Linking SDG Ambitions with COP21: Q&A with Nikhil Seth

The vision set out in the UN’s Sustainable Development Goals (SDGs) is linked to the outcome of the climate change conference in Paris, said Nikhil Seth, Executive Director of the United Nations Institute for Training and Research (UNITAR). Without a climate change agreement, the SDGs will not be achievable.

Mr. Seth, the former head of the secretariat for the intergovernmental negotiations on the SDGs, said that a challenge facing the Paris agreement will be getting financing right. Unless poor countries are helped in realizing the mitigation and adaptation to climate change, how will you expect them to do it?” he said.

Mr. Seth spoke to International Peace Institute Senior Adviser Warren Hoge, on the margins of the ICM’s eighth retreat, on sustainable development, climate change, and the post 2015-agenda, held on November 20-21.

Nikhil Seth, we’ve just had a long conversation here among a number of people, which began on a note of some celebration, or some congratulation, in that the SDGs are something that people are quite proud of now. Somebody even said, “Finally, we got it right.” And you brought us back to the reality that now we’ve got to implement it, talking in particular of integration—a lot of people in the room then translated that into “breaking down silos.” Could you explain that further?

Integration is essentially integration of policy, and that reflects the ministerial structure, for example, of governments. All issues are done by different ministries—very few countries have systems where ministries sit together and make policy decisions together. For example, you make decisions on water, energy, food, and climate in separate ministries and that is not logical.

What the new agenda is asking countries to do is to help bring all of government approaches to solve policy problems. But integration also means you get the views from academia, civil society, the business sector. Unless you integrate all these actors into decision-making, we will not get it right.

The world now is about to cast its eyes on the upcoming climate change meeting in Paris and the UN will be tested again as to whether it can pull off something. We all remember Copenhagen, which was a disappointment in the end. What is your expectation this time? And particularly, coming after the success in achieving the SDGs, will that give momentum which could produce a much better result in Paris?

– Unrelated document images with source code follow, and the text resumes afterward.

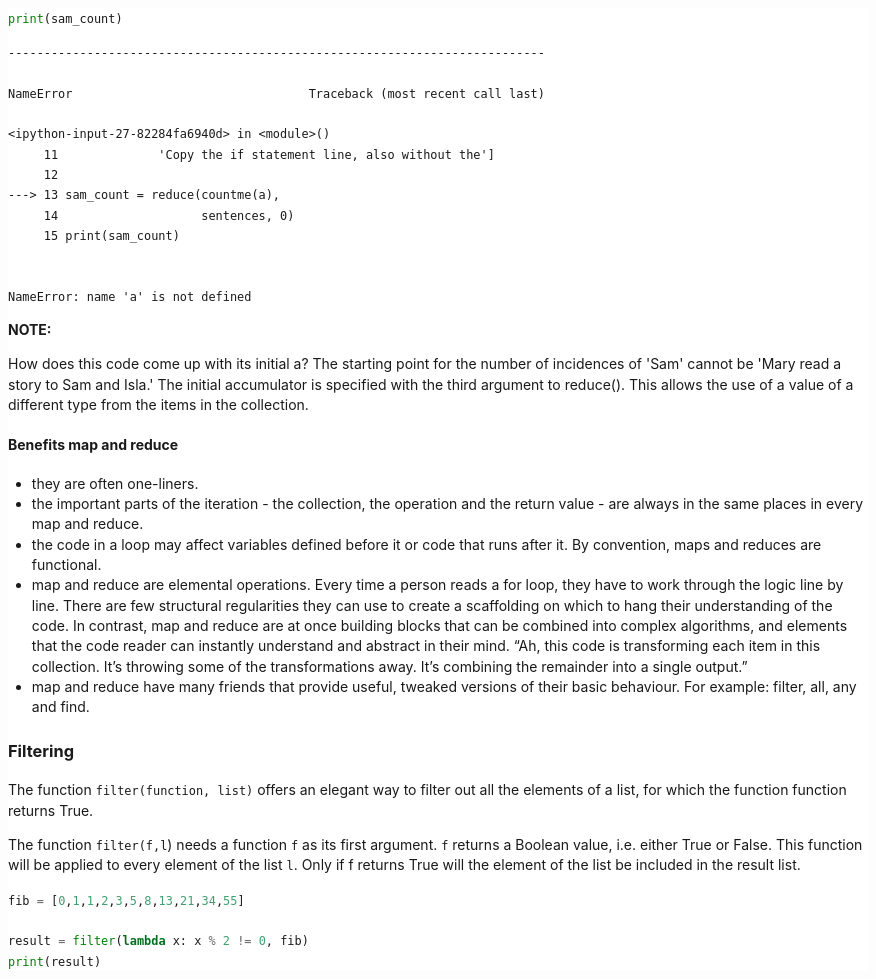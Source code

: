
 ```python
print(sam_count)
```


    ---------------------------------------------------------------------------

    NameError                                 Traceback (most recent call last)

    <ipython-input-27-82284fa6940d> in <module>()
         11              'Copy the if statement line, also without the']
         12 
    ---> 13 sam_count = reduce(countme(a),
         14                    sentences, 0)
         15 print(sam_count)


    NameError: name 'a' is not defined


**NOTE:**

How does this code come up with its initial a? The starting point for the number of incidences of 'Sam' cannot be 'Mary read a story to Sam and Isla.' The initial accumulator is specified with the third argument to reduce(). This allows the use of a value of a different type from the items in the collection.

#### Benefits map and reduce 

* they are often one-liners.
* the important parts of the iteration - the collection, the operation and the return value - are always in the same places in every map and reduce.
* the code in a loop may affect variables defined before it or code that runs after it. By convention, maps and reduces are functional.
* map and reduce are elemental operations. Every time a person reads a for loop, they have to work through the logic line by line. There are few structural regularities they can use to create a scaffolding on which to hang their understanding of the code. In contrast, map and reduce are at once building blocks that can be combined into complex algorithms, and elements that the code reader can instantly understand and abstract in their mind. “Ah, this code is transforming each item in this collection. It’s throwing some of the transformations away. It’s combining the remainder into a single output.”
* map and reduce have many friends that provide useful, tweaked versions of their basic behaviour. For example: filter, all, any and find.

### Filtering

The function `filter(function, list)` offers an elegant way to filter out all the elements of a list, for which the function function returns True.

The function `filter(f,l`) needs a function `f` as its first argument. `f` returns a Boolean value, i.e. either True or False. This function will be applied to every element of the list `l`. Only if f returns True will the element of the list be included in the result list. 


```python
fib = [0,1,1,2,3,5,8,13,21,34,55]

result = filter(lambda x: x % 2 != 0, fib)
print(result)
```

Ambition of the SDGs has to be matched by ambitions in Paris. Without that ambition, we will not be able to achieve the SDGs because all the actions that we expect in the SDGs will really determine what the future of the world climate system is going to be.

The big transitions we need are in agriculture, energy, sustainable cities, consumption and production, and in water. And the SDGs show the agenda; the pathway to make that happen for the first time.

I’ve been in the negotiation process of climate change for over 24 years, and once again I feel we are getting it right. It is not a coercive determination of everyone’s legal obligations on many of these issues. It’s a voluntarily determined process, so that gives me hope that if countries themselves are promulgating what they’re going to do on the issue of climate change mitigation, then they will be honored to commit to what they are promising to do.

It’s not as if it’s part of some international agreement for everyone to follow the same targets or goals. It’s a voluntary process on mitigating climate change. So I feel optimistic that countries who are voluntarily saying what they plan to do will actually go ahead and implement it, but I worry also about the other parts of this package, especially on the finance and technology. Unless poor countries are helped in realizing the mitigation and adaptation to climate change, how will you expect them to do it? That’s the challenge: to match countries’ voluntary contributions to the level of commitment to implement them. This can be done by getting the financing and the means of implementation package right, especially for poor countries who will not be able to otherwise implement their promises.